I found this out the hard way, having chosen the "Blu-Ray Video" setting and then spending 8+ hours digitizing standard-definition (SD) miniDV content into Toast 10 Titanium Pro.


Once my content was all digitized, I let the system choose its own automatic encoding, which yielded a pleasantly spacious additional 777.1 MB left on the theoretical Blu-Ray disc:



Except that's Toast Math, which means it bears no semblance to reality. While the Toast calculation tells the user that only 22.55 GB will be placed on the disc, the reality is that this number already exceeds the amount of space on a single-layer Blu-Ray disc!

How's that? Don't Blu-Ray discs have 25 GB of unformatted space (or 23.31 GB of formatted space)? Yes, gentle reader, you are correct. But in the world of Toast Math, 22.55 GB is greater than 23.31 GB.

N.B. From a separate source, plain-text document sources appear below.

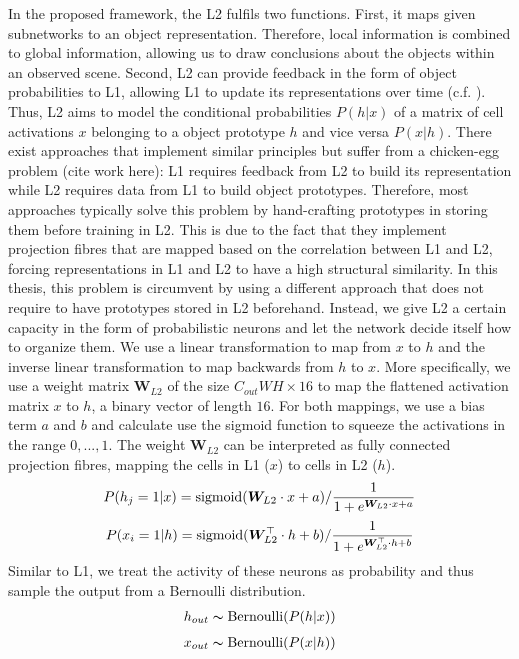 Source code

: In the proposed framework, the L2 fulfils two functions. First, it maps given subnetworks to an object representation. Therefore, local information is combined to global information, allowing us to draw conclusions about the objects within an observed scene. Second, L2 can provide feedback in the form of object probabilities to L1, allowing L1 to update its representations over time (c.f. ).
Thus, L2 aims to model the conditional probabilities $P(h|x)$ of a matrix of cell activations $x$ belonging to a object prototype $h$ and vice versa $P(x|h)$.
There exist approaches that implement similar principles but suffer from a chicken-egg problem (cite work here): L1 requires feedback from L2 to build its representation while L2 requires data from L1 to build object prototypes. Therefore, most approaches typically solve this problem by hand-crafting prototypes in storing them before training in L2. This is due to the fact that they implement projection fibres that are mapped based on the correlation between L1 and L2, forcing representations in L1 and L2 to have a high structural similarity.
In this thesis, this problem is circumvent by using a different approach that does not require to have prototypes stored in L2 beforehand. Instead, we give L2 a certain capacity in the form of probabilistic neurons and let the network decide itself how to organize them. 
We use a linear transformation to map from $x$ to $h$ and the inverse linear transformation to map backwards from $h$ to $x$.
More specifically, we use a weight matrix $\boldsymbol{W}_{L2}$ of the size $C_{out}WH \times 16$ to map the flattened activation matrix $x$ to $h$, a binary vector of length $16$. For both mappings, we use a bias term $a$ and $b$ and calculate use the sigmoid function to squeeze the activations in the range $0, ..., 1$. 
The weight $\boldsymbol{W}_{L2}$ can be interpreted as fully connected projection fibres, mapping the cells in L1 ($x$) to cells in L2 ($h$).
\begin{align}\eqlbl{l2_1}
	P(h_j=1 | x) = \text{sigmoid}(\boldsymbol{W}_{L2} \cdot x + a) / \frac{1}{1 + e^{\boldsymbol{W}_{L2} \cdot x + a}}
\end{align}
\begin{align}\eqlbl{l2_2}
	P(x_i=1 | h) = \text{sigmoid}(\boldsymbol{W}_{L2}^\top \cdot h + b) / \frac{1}{1 + e^{\boldsymbol{W}_{L2}^\top \cdot h + b}}
\end{align}
Similar to L1, we treat the activity of these neurons as probability and thus sample the output from a Bernoulli distribution.
\begin{align}\eqlbl{l2_3}
	h_{out} \thicksim \text{Bernoulli}(P(h | x) )
\end{align}
\begin{align}\eqlbl{l2_4}
	x_{out} \thicksim \text{Bernoulli}(P(x | h))
\end{align}

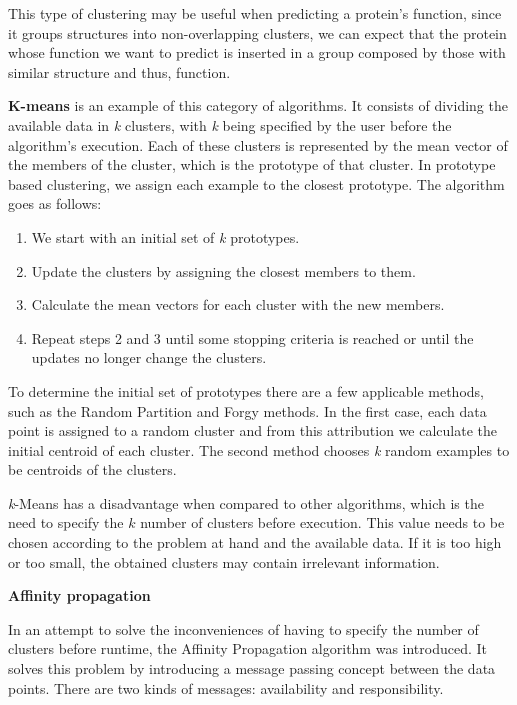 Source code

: This type of clustering may be useful when predicting a protein's function, since it groups structures into non-overlapping clusters, we can expect that the protein whose function we want to predict is inserted in a group composed by those with similar structure and thus, function.

\textbf{K-means} \cite{ethemalpaydin2010} is an example of this category of algorithms. It consists of dividing the available data in \textit{k} clusters, with \textit{k} being specified by the user before the algorithm's execution. Each of these clusters is represented by the mean vector of the members of the cluster, which is the prototype of that cluster. In prototype based clustering, we assign each example to the closest prototype. The algorithm goes as follows:

\begin{enumerate}
	\item We start with an initial set of \textit{k} prototypes.
	\item Update the clusters by assigning the closest members to them.
	\item Calculate the mean vectors for each cluster with the new members.
	\item Repeat steps 2 and 3 until some stopping criteria is reached or until the updates no longer change the clusters.
\end{enumerate}

To determine the initial set of prototypes there are a few applicable methods, such as the Random Partition and Forgy methods. In the first case, each data point is assigned to a random cluster and from this attribution we calculate the initial centroid of each cluster. The second method chooses \textit{k} random examples to be centroids of the clusters.

\textit{k}-Means has a disadvantage when compared to other algorithms, which is the need to specify the $k$ number of clusters before execution. This value needs to be chosen according to the problem at hand and the available data. If it is too high or too small, the obtained clusters may contain irrelevant information.

\medskip
\textbf{Affinity propagation}

In an attempt to solve the inconveniences of having to specify the number of clusters before runtime, the Affinity Propagation \cite{frey2007clustering} algorithm was introduced. It solves this problem by introducing a message passing concept between the data points. There are two kinds of messages: availability and responsibility. 

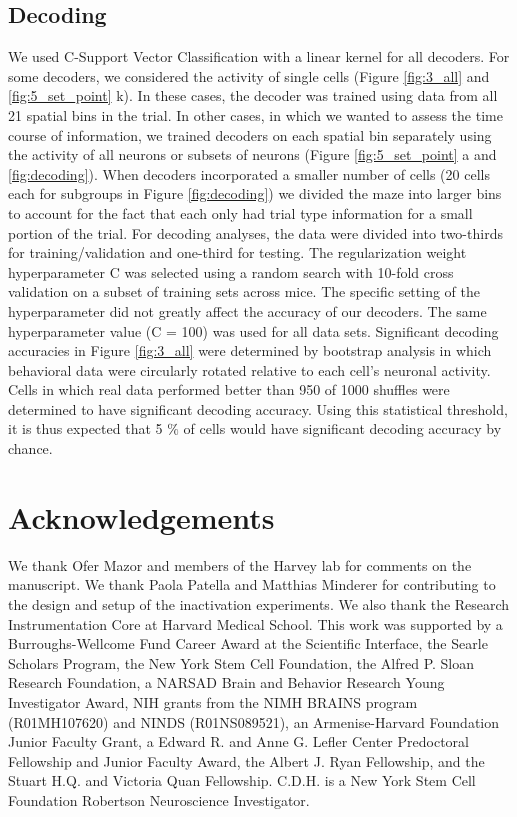 \subsection{Decoding}\label{methods:decoding}
We used C-Support Vector Classification with a linear kernel for all decoders. For some decoders, we considered the activity of single cells (Figure \ref{fig:3_all} and \ref{fig:5_set_point} k). In these cases, the decoder was trained using data from all 21 spatial bins in the trial. In other cases, in which we wanted to assess the time course of information, we trained decoders on each spatial bin separately using the activity of all neurons or subsets of neurons (Figure \ref{fig:5_set_point} a and \ref{fig:decoding}). When decoders incorporated a smaller number of cells (20 cells each for subgroups in Figure \ref{fig:decoding}) we divided the maze into larger bins to account for the fact that each only had trial type information for a small portion of the trial. For decoding analyses, the data were divided into two-thirds for training/validation and one-third for testing. The regularization weight hyperparameter C was selected using a random search with 10-fold cross validation on a subset of training sets across mice. The specific setting of the hyperparameter did not greatly affect the accuracy of our decoders. The same hyperparameter value (C = 100) was used for all data sets. Significant decoding accuracies in Figure \ref{fig:3_all} were determined by bootstrap analysis in which behavioral data were circularly rotated relative to each cell's neuronal activity. Cells in which real data performed better than 950 of 1000 shuffles were determined to have significant decoding accuracy. Using this statistical threshold, it is thus expected that 5 $\%$  of cells would have significant decoding accuracy by chance.

\section{Acknowledgements}
We thank Ofer Mazor and members of the Harvey lab for comments on the manuscript. We thank Paola Patella and Matthias Minderer for contributing to the design and setup of the inactivation experiments. We also thank the Research Instrumentation Core at Harvard Medical School. This work was supported by a Burroughs-Wellcome Fund Career Award at the Scientific Interface, the Searle Scholars Program, the New York Stem Cell Foundation, the Alfred P. Sloan Research Foundation, a NARSAD Brain and Behavior Research Young Investigator Award, NIH grants from the NIMH BRAINS program (R01MH107620) and NINDS (R01NS089521), an Armenise-Harvard Foundation Junior Faculty Grant, a Edward R. and Anne G. Lefler Center Predoctoral Fellowship and Junior Faculty Award, the Albert J. Ryan Fellowship, and the Stuart H.Q. and Victoria Quan Fellowship. C.D.H. is a New York Stem Cell Foundation Robertson Neuroscience Investigator. 

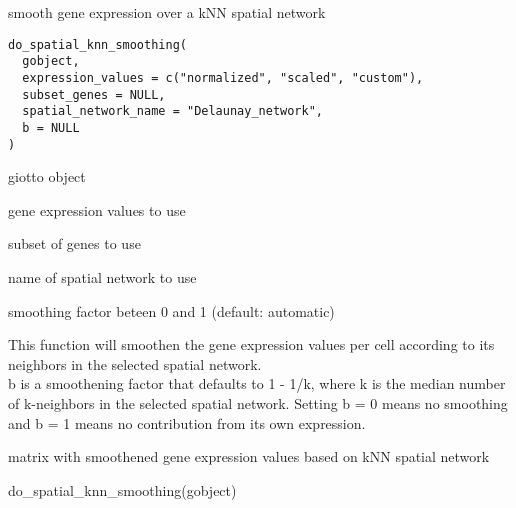 \documentclass[a4paper]{book}
\begin{document}
%
\begin{Description}\relax
smooth gene expression over a kNN spatial network
\end{Description}
%
\begin{Usage}
\begin{verbatim}
do_spatial_knn_smoothing(
  gobject,
  expression_values = c("normalized", "scaled", "custom"),
  subset_genes = NULL,
  spatial_network_name = "Delaunay_network",
  b = NULL
)
\end{verbatim}
\end{Usage}
%
\begin{Arguments}
\begin{ldescription}
\item[\code{gobject}] giotto object

\item[\code{expression\_values}] gene expression values to use

\item[\code{subset\_genes}] subset of genes to use

\item[\code{spatial\_network\_name}] name of spatial network to use

\item[\code{b}] smoothing factor beteen 0 and 1 (default: automatic)
\end{ldescription}
\end{Arguments}
%
\begin{Details}\relax
This function will smoothen the gene expression values per cell according to
its neighbors in the selected spatial network. \\{}
b is a smoothening factor that defaults to 1 - 1/k, where k is the median number of
k-neighbors in the selected spatial network. Setting b = 0 means no smoothing and b = 1
means no contribution from its own expression.
\end{Details}
%
\begin{Value}
matrix with smoothened gene expression values based on kNN spatial network
\end{Value}
%
\begin{Examples}
\begin{ExampleCode}
    do_spatial_knn_smoothing(gobject)
\end{ExampleCode}
\end{Examples}
\end{document}
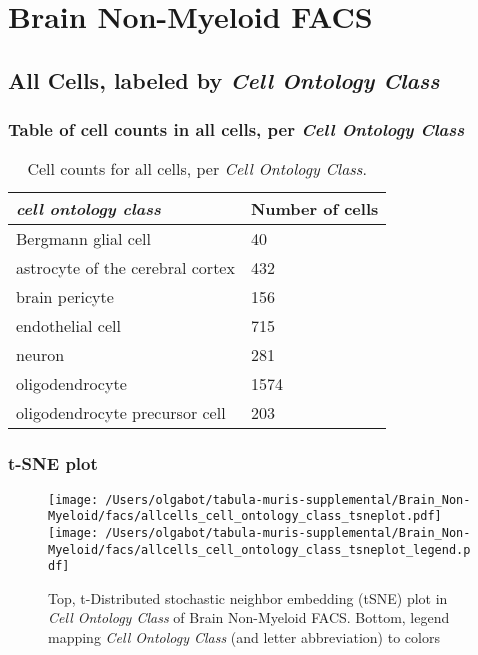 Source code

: \clearpage
\section{Brain Non-Myeloid FACS}

\subsection{All Cells, labeled by \emph{Cell Ontology Class}}
\subsubsection{Table of cell counts in all cells, per \emph{Cell Ontology Class}}\begin{table}[h]
\centering
\label{my-label}
\begin{tabular}{@{}ll@{}}
\toprule

\emph{cell ontology class}& Number of cells \\ \midrule
Bergmann glial cell & 40 \\

astrocyte of the cerebral cortex & 432 \\

brain pericyte & 156 \\

endothelial cell & 715 \\

neuron & 281 \\

oligodendrocyte & 1574 \\

oligodendrocyte precursor cell & 203 \\
\bottomrule
\end{tabular}
\caption{Cell counts for all cells, per \emph{Cell Ontology Class}.}
\end{table}

\clearpage
\subsubsection{t-SNE plot}
\begin{figure}[h]
\centering
\texttt{[image: /Users/olgabot/tabula-muris-supplemental/Brain\_Non-Myeloid/facs/allcells\_cell\_ontology\_class\_tsneplot.pdf]}
\texttt{[image: /Users/olgabot/tabula-muris-supplemental/Brain\_Non-Myeloid/facs/allcells\_cell\_ontology\_class\_tsneplot\_legend.pdf]}
\caption{Top, t-Distributed stochastic neighbor embedding (tSNE) plot  in \emph{Cell Ontology Class} of Brain Non-Myeloid FACS. Bottom, legend mapping \emph{Cell Ontology Class} (and letter abbreviation) to colors}
\end{figure}


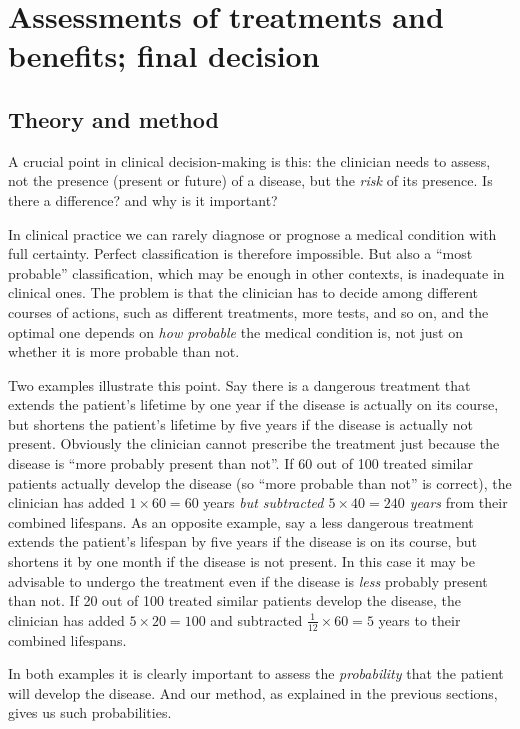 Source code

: \documentclass[utf8]{FrontiersinHarvard} %
\renewcommand*{\|}[1][]{\nonscript\:#1\vert\nonscript\:\mathopen{}}
\begin{document}
\section{Assessments of treatments and benefits; final decision}
\label{sec:utilities_step}

\subsection{Theory and method}
\label{sec:expected_utility_theory}


A crucial point in clinical decision-making is this: the clinician needs to assess, not the presence (present or future) of a disease, but the \emph{risk} of its presence. Is there a difference? and why is it important?

In clinical practice we can rarely diagnose or prognose a medical condition with full certainty. Perfect classification is therefore impossible. But also a \enquote{most probable} classification, which may be enough in other contexts, is inadequate in clinical ones. The problem is that the clinician has to decide among different courses of actions, such as different treatments, more tests, and so on, and the optimal one depends on \emph{how probable} the medical condition is, not just on whether it is more probable than not.

Two examples illustrate this point. Say there is a dangerous treatment that extends the patient's lifetime by one year if the disease is actually on its course, but shortens the patient's lifetime by five years if the disease is actually not present. Obviously the clinician cannot prescribe the treatment just because the disease is \enquote{more probably present than not}. If 60 out of 100 treated similar patients actually develop the disease (so \enquote{more probable than not} is correct), the clinician has added $1 \times 60 = 60$ years \emph{but subtracted $\mathit{5 \times 40 = 240}$ years} from their combined lifespans. As an opposite example, say a less dangerous treatment extends the patient's lifespan by five years if the disease is on its course, but shortens it by one month if the disease is not present. In this case it may be advisable to undergo the treatment even if the disease is \emph{less} probably present than not. If 20 out of 100 treated similar patients develop the disease, the clinician has added $5 \times 20=100$ and subtracted $\tfrac{1}{12} \times 60=5$ years to their combined lifespans.

In both examples it is clearly important to assess the \emph{probability} that the patient will develop the disease. And our method, as explained in the previous sections, gives us such probabilities.
\end{document}

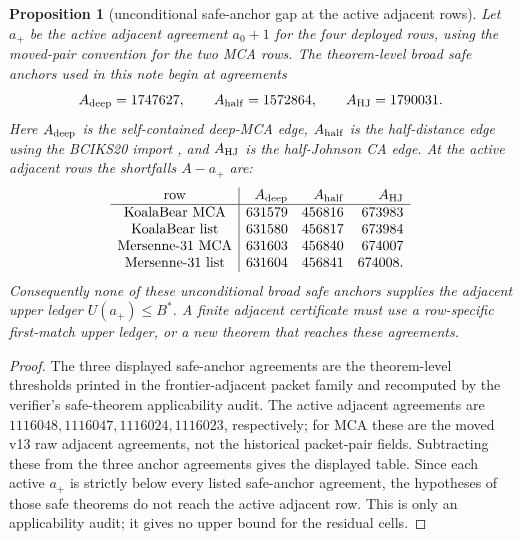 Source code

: \documentclass[a4paper,11pt]{amsart}
\newtheorem{proposition}[theorem]{Proposition}
\theoremstyle{remark}
\begin{document}
\begin{proposition}[unconditional safe-anchor gap at the active adjacent rows]\label{prop:finite-safe-anchor-gap}
Let \(a_+\) be the active adjacent agreement \(a_0+1\) for the four deployed rows, using the moved-pair convention for the two MCA rows.  The theorem-level broad safe anchors used in this note begin at agreements
\[
        A_{\rm deep}=1747627,\qquad
        A_{\rm half}=1572864,\qquad
        A_{\rm HJ}=1790031.
\]
Here \(A_{\rm deep}\) is the self-contained deep-MCA edge, \(A_{\rm half}\) is the half-distance edge using the BCIKS20 import \cite{BCIKS20}, and \(A_{\rm HJ}\) is the half-Johnson CA edge.  At the active adjacent rows the shortfalls \(A-a_+\) are:
\[
\begin{array}{c|rrr}
\text{row} & A_{\rm deep} & A_{\rm half} & A_{\rm HJ}\\ \hline
\text{KoalaBear MCA} & 631579 & 456816 & 673983\\
\text{KoalaBear list} & 631580 & 456817 & 673984\\
\text{Mersenne-31 MCA} & 631603 & 456840 & 674007\\
\text{Mersenne-31 list} & 631604 & 456841 & 674008 .
\end{array}
\]
Consequently none of these unconditional broad safe anchors supplies the adjacent upper ledger \(U(a_+)\le B^*\).  A finite adjacent certificate must use a row-specific first-match upper ledger, or a new theorem that reaches these agreements.
\end{proposition}

\begin{proof}
The three displayed safe-anchor agreements are the theorem-level thresholds printed in the frontier-adjacent packet family and recomputed by the verifier's safe-theorem applicability audit.  The active adjacent agreements are \(1116048,1116047,1116024,1116023\), respectively; for MCA these are the moved v13 raw adjacent agreements, not the historical packet-pair fields.  Subtracting these from the three anchor agreements gives the displayed table.  Since each active \(a_+\) is strictly below every listed safe-anchor agreement, the hypotheses of those safe theorems do not reach the active adjacent row.  This is only an applicability audit; it gives no upper bound for the residual cells.
\end{proof}
\end{document}
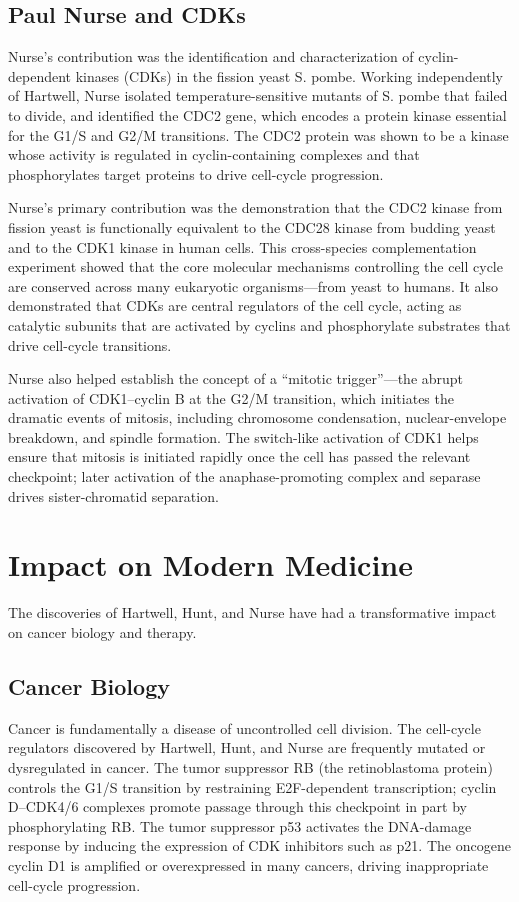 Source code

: \subsection{Paul Nurse and CDKs}

Nurse's contribution was the identification and characterization of cyclin-dependent kinases (CDKs) in the fission yeast S. pombe. Working independently of Hartwell, Nurse isolated temperature-sensitive mutants of S. pombe that failed to divide, and identified the CDC2 gene, which encodes a protein kinase essential for the G1/S and G2/M transitions. The CDC2 protein was shown to be a kinase whose activity is regulated in cyclin-containing complexes and that phosphorylates target proteins to drive cell-cycle progression.

Nurse's primary contribution was the demonstration that the CDC2 kinase from fission yeast is functionally equivalent to the CDC28 kinase from budding yeast and to the CDK1 kinase in human cells. This cross-species complementation experiment showed that the core molecular mechanisms controlling the cell cycle are conserved across many eukaryotic organisms---from yeast to humans. It also demonstrated that CDKs are central regulators of the cell cycle, acting as catalytic subunits that are activated by cyclins and phosphorylate substrates that drive cell-cycle transitions.

Nurse also helped establish the concept of a ``mitotic trigger''---the abrupt activation of CDK1--cyclin B at the G2/M transition, which initiates the dramatic events of mitosis, including chromosome condensation, nuclear-envelope breakdown, and spindle formation. The switch-like activation of CDK1 helps ensure that mitosis is initiated rapidly once the cell has passed the relevant checkpoint; later activation of the anaphase-promoting complex and separase drives sister-chromatid separation.

\section{Impact on Modern Medicine}

The discoveries of Hartwell, Hunt, and Nurse have had a transformative impact on cancer biology and therapy.

\subsection{Cancer Biology}

Cancer is fundamentally a disease of uncontrolled cell division. The cell-cycle regulators discovered by Hartwell, Hunt, and Nurse are frequently mutated or dysregulated in cancer. The tumor suppressor RB (the retinoblastoma protein) controls the G1/S transition by restraining E2F-dependent transcription; cyclin D--CDK4/6 complexes promote passage through this checkpoint in part by phosphorylating RB. The tumor suppressor p53 activates the DNA-damage response by inducing the expression of CDK inhibitors such as p21. The oncogene cyclin D1 is amplified or overexpressed in many cancers, driving inappropriate cell-cycle progression.


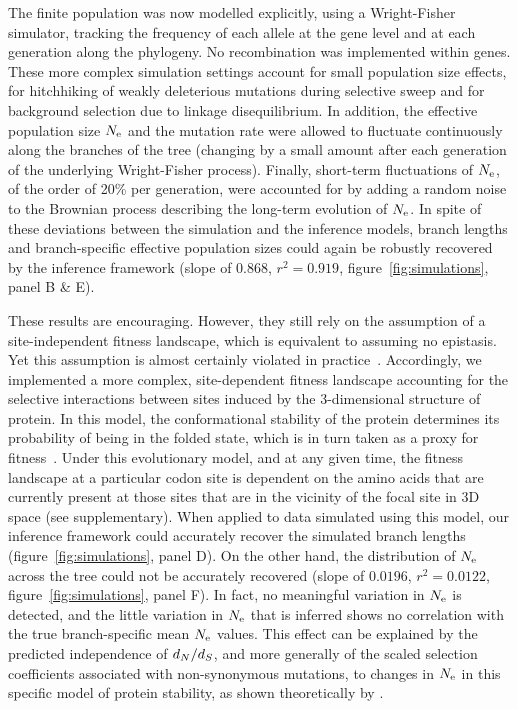 The finite population was now modelled explicitly, using a Wright-Fisher simulator, tracking the frequency of each {allele} at the gene level and at each generation along the phylogeny.
No {recombination} was implemented within genes.
These more complex simulation settings account for small population size effects, for hitchhiking of weakly deleterious mutations during selective sweep and for background selection due to linkage disequilibrium.
In addition, the {effective population size} $N_{\text{e}}$ and the mutation rate were allowed to fluctuate continuously along the branches of the tree (changing by a small amount after each generation of the underlying Wright-Fisher process).
Finally, short-term fluctuations of $N_{\text{e}}$, of the order of 20\% per generation, were accounted for by adding a random noise to the Brownian process describing the long-term evolution of $N_{\text{e}}$.
In spite of these deviations between the simulation and the inference models, branch lengths and branch-specific {effective population sizes} could again be robustly recovered by the inference framework (slope of $0.868$, $r^2=0.919$, figure~\ref{fig:simulations}, panel B \& E).

These results are encouraging.
However, they still rely on the assumption of a site-independent fitness landscape, which is equivalent to assuming no epistasis.
Yet this assumption is almost certainly violated in practice~\citep{Pollock2014,Shah2015}.
Accordingly, we implemented a more complex, site-dependent fitness landscape accounting for the selective interactions between sites induced by the 3-dimensional structure of protein.
In this model, the conformational stability of the protein determines its probability of being in the folded state, which is in turn taken as a proxy for fitness~\citep{Williams2006, Goldstein2011, Pollock2012}.
Under this evolutionary model, and at any given time, the fitness landscape at a particular {codon} site is dependent on the amino acids that are currently present at those sites that are in the vicinity of the focal site in 3D space (see supplementary).
When applied to data simulated using this model, our inference framework could accurately recover the simulated branch lengths (figure~\ref{fig:simulations}, panel D).
On the other hand, the distribution of $N_{\text{e}}$ across the tree could not be accurately recovered (slope of $0.0196$, $r^2 = 0.0122$, figure~\ref{fig:simulations}, panel F).
In fact, no meaningful variation in $N_{\text{e}}$ is detected, and the little variation in $N_{\text{e}}$ that is inferred shows no correlation with the true branch-specific mean $N_{\text{e}}$ values.
This effect can be explained by the predicted independence of $d_N / d_S$, and more generally of the scaled selection coefficients associated with {non-synonymous} mutations, to changes in $N_{\text{e}}$ in this specific model of protein stability, as shown theoretically by \citet{Goldstein2013}.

To fully understand the equation, you must allow your computer to crunch data—lots of data—for more than 36 hours. At the end of this time, your computer will then generate the following error:


Cross-check the Toast Math: Toast calculates 22.55 GB out to be equal to 23.76 GB. The latter is the amount that Toast says it needs to burn the same disc that started with the original amount of 22.55 GB on disc (and 777.1 MB of free space!)

I thought this was an anomaly, so silly me, I re-ran the same scenario for another 36 hours, and used a different Blu-Ray (BD-RE) writer.


Guess what? Same exact issue.

Then,  foolishly, I tried making a stand-alone Toast image (ending in .toast) and burning it via the Copy "Image File" option in Toast 10 Titanium Pro.  The .toast file ended up at almost 25 GB, almost 2.75 GB higher than the original Toast calculation of 22.55 GB).

Yet, when I chose "Image File" under Copy, guess what happened? You are right, gentle reader, I received an error telling me that 23.76 GB of disc space was required on the Blu-Ray disc, the exact same amount that Toast 10 Titanium Pro had calculated in error during its initial bad math day (we're now over 100 hours into testing Toast Math).

What about just removing one of the miniDV files from the Toast layout?  That seemed like a natural conclusion, but due to Toast's automatic encoding, it's not so simple: rather than just taking away the 3.1 GB +/- for each of the miniDV tapes, Toast 10 Titanium Pro does another round of Toast Math, and comes up with less free space on the Blu-Ray disc than before.

Perhaps I don't understand new math, or Toast Math, but apparently the re-calculation is based on Toast 10 Titanium Pro changing the compression rates to "fit" on to the Blu-Ray disc.

In theory this makes sense, since fewer minutes of video being compressed to the Blu-Ray disc could yield a higher-bitrate-per-minute scenario. But not in Toast Math.

In the world of Toast Math, 1+1 doesn't equal 2, 3 or any standard calculation.  It equals Toast Math.

Please, Roxio, teach your program to add before sending it out in to the world!